“Can I speak to ‘ee?” in significant tones.
The other’s invitation to come in was responded to by the country formula,
“This will do, thank ‘ee,” after which the householder had no alternative but to come out.
He placed the candle on the corner of the dresser, took his hat from a nail, and joined the stranger in the porch, shutting the door behind him.
“I’ve long heard that you can—do things of a sort?” began the other, repressing his individuality as much as he could.
“Maybe so, Mr. Henchard,” said the weather-caster. “Ah—why do you call me that?” asked the visitor with a start.
“Because it’s your name.
Feeling you’d come I’ve waited for ‘ee; and thinking you might be leery from your walk I laid two supper plates—look ye here.”
He threw open the door and disclosed the supper-table, at which appeared a second chair, knife and fork, plate and mug, as he had declared.
Henchard felt like Saul at his reception by Samuel; he remained in silence for a few moments, then throwing off the disguise of frigidity which he had hitherto preserved he said,
“Then I have not come in vain....Now, for instance, can ye charm away warts?”
“Without trouble.”
“Cure the evil?”
“That I’ve done—with consideration—if they will wear the toad-bag by night as well as by day.”
“Forecast the weather?”
“With labour and time.”
“Then take this,” said Henchard. “‘Tis a crownpiece.
Now, what is the harvest fortnight to be?
When can I know?’
“I’ve worked it out already, and you can know at once.” (The fact was that five farmers had already been there on the same errand from different parts of the country.) “By the sun, moon, and stars, by the clouds, the winds, the trees, and grass, the candle-flame and swallows, the smell of the herbs; likewise by the cats’ eyes, the ravens, the leeches, the spiders, and the dungmixen, the last fortnight in August will be—rain and tempest.”

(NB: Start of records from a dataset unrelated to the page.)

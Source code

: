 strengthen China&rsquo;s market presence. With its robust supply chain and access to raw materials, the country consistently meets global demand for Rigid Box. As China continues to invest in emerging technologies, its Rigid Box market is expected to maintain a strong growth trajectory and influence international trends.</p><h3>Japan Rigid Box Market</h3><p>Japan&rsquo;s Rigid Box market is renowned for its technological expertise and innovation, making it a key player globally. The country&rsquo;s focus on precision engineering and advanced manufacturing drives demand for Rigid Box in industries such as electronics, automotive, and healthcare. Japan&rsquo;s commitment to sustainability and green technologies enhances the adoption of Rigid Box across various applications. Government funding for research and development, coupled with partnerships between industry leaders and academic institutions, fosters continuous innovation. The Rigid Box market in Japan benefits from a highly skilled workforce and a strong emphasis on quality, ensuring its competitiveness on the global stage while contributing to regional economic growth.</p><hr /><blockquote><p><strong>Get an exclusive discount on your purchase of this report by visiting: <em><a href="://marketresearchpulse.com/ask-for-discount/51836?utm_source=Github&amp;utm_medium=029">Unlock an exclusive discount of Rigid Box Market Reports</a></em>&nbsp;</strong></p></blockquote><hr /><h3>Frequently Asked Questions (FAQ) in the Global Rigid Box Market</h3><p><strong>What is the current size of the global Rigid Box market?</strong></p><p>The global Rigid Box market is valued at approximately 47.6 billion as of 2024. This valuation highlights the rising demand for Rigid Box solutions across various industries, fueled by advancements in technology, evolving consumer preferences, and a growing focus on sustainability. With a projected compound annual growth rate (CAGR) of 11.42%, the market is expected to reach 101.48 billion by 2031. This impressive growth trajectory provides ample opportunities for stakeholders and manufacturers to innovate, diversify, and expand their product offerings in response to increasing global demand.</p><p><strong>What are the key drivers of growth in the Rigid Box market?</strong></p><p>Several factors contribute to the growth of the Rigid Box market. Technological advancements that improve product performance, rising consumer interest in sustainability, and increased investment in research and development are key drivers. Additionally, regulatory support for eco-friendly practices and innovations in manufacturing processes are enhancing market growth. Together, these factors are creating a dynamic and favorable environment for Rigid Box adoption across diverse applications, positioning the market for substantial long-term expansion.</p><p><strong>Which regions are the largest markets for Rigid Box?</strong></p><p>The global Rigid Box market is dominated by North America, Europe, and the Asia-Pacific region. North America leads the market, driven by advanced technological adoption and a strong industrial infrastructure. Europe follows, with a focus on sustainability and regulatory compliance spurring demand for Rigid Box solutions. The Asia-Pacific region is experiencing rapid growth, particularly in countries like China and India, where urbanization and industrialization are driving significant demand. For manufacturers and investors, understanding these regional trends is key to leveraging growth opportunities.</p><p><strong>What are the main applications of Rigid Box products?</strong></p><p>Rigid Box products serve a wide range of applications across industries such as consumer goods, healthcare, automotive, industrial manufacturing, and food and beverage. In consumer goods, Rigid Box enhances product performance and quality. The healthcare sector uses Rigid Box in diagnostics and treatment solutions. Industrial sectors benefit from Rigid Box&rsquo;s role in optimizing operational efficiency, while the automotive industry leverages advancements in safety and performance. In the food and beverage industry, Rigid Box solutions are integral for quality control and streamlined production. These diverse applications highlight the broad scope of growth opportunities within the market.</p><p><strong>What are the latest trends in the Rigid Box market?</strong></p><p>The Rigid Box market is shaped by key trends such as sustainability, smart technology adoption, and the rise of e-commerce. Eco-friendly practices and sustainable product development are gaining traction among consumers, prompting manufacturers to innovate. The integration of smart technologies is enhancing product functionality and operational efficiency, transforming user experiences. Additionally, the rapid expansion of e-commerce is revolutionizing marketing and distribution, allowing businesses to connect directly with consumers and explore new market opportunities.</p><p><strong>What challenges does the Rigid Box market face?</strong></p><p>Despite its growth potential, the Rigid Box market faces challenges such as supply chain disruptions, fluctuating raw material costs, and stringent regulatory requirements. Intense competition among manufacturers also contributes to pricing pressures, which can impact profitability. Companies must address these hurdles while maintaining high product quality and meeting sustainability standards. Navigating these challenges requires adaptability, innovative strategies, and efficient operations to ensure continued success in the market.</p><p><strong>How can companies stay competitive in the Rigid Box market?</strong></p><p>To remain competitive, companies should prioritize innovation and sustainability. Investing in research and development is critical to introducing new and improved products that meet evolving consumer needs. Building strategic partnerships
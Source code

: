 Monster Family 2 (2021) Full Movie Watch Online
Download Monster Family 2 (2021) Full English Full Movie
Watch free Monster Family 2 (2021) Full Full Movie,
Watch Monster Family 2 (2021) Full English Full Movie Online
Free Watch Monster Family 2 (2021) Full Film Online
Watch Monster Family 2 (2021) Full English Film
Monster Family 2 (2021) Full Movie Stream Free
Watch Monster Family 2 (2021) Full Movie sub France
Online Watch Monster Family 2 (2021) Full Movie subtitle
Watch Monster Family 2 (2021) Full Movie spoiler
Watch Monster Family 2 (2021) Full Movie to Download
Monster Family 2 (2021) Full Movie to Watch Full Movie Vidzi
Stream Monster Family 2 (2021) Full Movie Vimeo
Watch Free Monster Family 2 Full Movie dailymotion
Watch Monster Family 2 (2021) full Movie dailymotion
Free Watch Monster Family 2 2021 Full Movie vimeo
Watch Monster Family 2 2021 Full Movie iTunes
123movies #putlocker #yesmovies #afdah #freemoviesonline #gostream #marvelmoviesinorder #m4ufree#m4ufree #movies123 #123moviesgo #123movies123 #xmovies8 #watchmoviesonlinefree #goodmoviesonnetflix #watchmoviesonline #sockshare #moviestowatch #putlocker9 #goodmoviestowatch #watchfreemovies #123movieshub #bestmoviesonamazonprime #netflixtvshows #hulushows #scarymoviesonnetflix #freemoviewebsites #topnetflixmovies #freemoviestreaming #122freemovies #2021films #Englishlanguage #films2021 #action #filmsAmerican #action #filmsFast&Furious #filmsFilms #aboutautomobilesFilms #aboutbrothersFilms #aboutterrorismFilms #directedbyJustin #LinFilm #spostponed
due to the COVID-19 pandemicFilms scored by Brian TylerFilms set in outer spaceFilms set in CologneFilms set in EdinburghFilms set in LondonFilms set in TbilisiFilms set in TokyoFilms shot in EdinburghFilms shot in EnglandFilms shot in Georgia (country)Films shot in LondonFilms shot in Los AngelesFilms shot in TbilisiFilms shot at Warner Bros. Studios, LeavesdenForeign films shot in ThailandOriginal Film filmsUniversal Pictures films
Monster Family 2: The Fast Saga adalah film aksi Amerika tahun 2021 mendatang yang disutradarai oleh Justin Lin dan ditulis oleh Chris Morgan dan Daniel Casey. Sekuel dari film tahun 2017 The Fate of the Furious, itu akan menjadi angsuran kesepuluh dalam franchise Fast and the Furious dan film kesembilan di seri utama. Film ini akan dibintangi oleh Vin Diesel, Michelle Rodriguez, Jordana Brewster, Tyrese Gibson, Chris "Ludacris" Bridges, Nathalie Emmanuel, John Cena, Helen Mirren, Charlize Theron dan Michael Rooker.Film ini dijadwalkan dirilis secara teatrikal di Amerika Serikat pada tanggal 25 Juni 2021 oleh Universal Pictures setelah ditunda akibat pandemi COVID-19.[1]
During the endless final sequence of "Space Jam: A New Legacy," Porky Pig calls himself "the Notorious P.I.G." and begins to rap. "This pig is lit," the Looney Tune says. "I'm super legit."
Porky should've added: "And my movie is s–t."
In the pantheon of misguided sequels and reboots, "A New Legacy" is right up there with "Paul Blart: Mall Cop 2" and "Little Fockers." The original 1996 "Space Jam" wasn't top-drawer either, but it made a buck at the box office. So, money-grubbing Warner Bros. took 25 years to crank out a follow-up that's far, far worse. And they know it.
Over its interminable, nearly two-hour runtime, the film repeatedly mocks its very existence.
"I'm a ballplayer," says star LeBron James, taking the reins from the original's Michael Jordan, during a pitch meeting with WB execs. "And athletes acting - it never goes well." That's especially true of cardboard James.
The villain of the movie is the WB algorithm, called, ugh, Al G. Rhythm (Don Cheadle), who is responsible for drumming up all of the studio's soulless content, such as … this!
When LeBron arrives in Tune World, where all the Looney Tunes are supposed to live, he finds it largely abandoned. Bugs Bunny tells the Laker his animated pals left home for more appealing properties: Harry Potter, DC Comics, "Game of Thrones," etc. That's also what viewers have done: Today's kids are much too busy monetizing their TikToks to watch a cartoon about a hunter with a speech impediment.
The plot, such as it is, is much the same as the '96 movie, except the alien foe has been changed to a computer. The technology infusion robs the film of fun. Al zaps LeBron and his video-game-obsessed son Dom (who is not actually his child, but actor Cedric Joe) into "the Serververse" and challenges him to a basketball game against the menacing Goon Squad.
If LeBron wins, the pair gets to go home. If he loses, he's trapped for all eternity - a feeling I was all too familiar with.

“You are not certain, of course?”
“As one can be in a world where all’s unsure.
‘Twill be more like living in Revelations this autumn than in England.
Shall I sketch it out for ‘ee in a scheme?”
“O no, no,” said Henchard. “I don’t altogether believe in forecasts, come to second thoughts on such.
But I—”
“You don’t—you don’t—‘tis quite understood,” said Wide-oh, without a sound of scorn. “You have given me a crown because you’ve one too many.
But won’t you join me at supper, now ‘tis waiting and all?”
Henchard would gladly have joined; for the savour of the stew had floated from the cottage into the porch with such appetizing distinctness that the meat, the onions, the pepper, and the herbs could be severally recognized by his nose.
But as sitting down to hob-and-nob there would have seemed to mark him too implicitly as the weather-caster’s apostle, he declined, and went his way.
The next Saturday Henchard bought grain to such an enormous extent that there was quite a talk about his purchases among his neighbours the lawyer, the wine merchant, and the doctor; also on the next, and on all available days.
When his granaries were full to choking all the weather-cocks of Casterbridge creaked and set their faces in another direction, as if tired of the south-west.
The weather changed; the sunlight, which had been like tin for weeks, assumed the hues of topaz.
The temperament of the welkin passed from the phlegmatic to the sanguine; an excellent harvest was almost a certainty; and as a consequence prices rushed down.
All these transformations, lovely to the outsider, to the wrong-headed corn-dealer were terrible.
He was reminded of what he had well known before, that a man might gamble upon the square green areas of fields as readily as upon those of a card-room.
Henchard had backed bad weather, and apparently lost.
He had mistaken the turn of the flood for the turn of the ebb.
His dealings had been so extensive that settlement could not long be postponed, and to settle he was obliged to sell off corn that he had bought only a few weeks before at figures higher by many shillings a quarter.
Much of the corn he had never seen; it had not even been moved from the ricks in which it lay stacked miles away.
Thus he lost heavily.
In the blaze of an early August day he met Farfrae in the market-place.
Farfrae knew of his dealings (though he did not guess their intended bearing on himself) and commiserated him; for since their exchange of words in the South Walk they had been on stiffly speaking terms.
Henchard for the moment appeared to resent the sympathy; but he suddenly took a careless turn.
“Ho, no, no!—nothing serious, man!” he cried with fierce gaiety. “These things always happen, don’t they?
I know it has been said that figures have touched me tight lately; but is that anything rare?
The case is not so bad as folk make out perhaps.
And dammy, a man must be a fool to mind the common hazards of trade!”
But he had to enter the Casterbridge Bank that day for reasons which had never before sent him there—and to sit a long time in the partners’ room with a constrained bearing.
It was rumoured soon after that much real property as well as vast stores of produce, which had stood in Henchard’s name in the town and neighbourhood, was actually the possession of his bankers.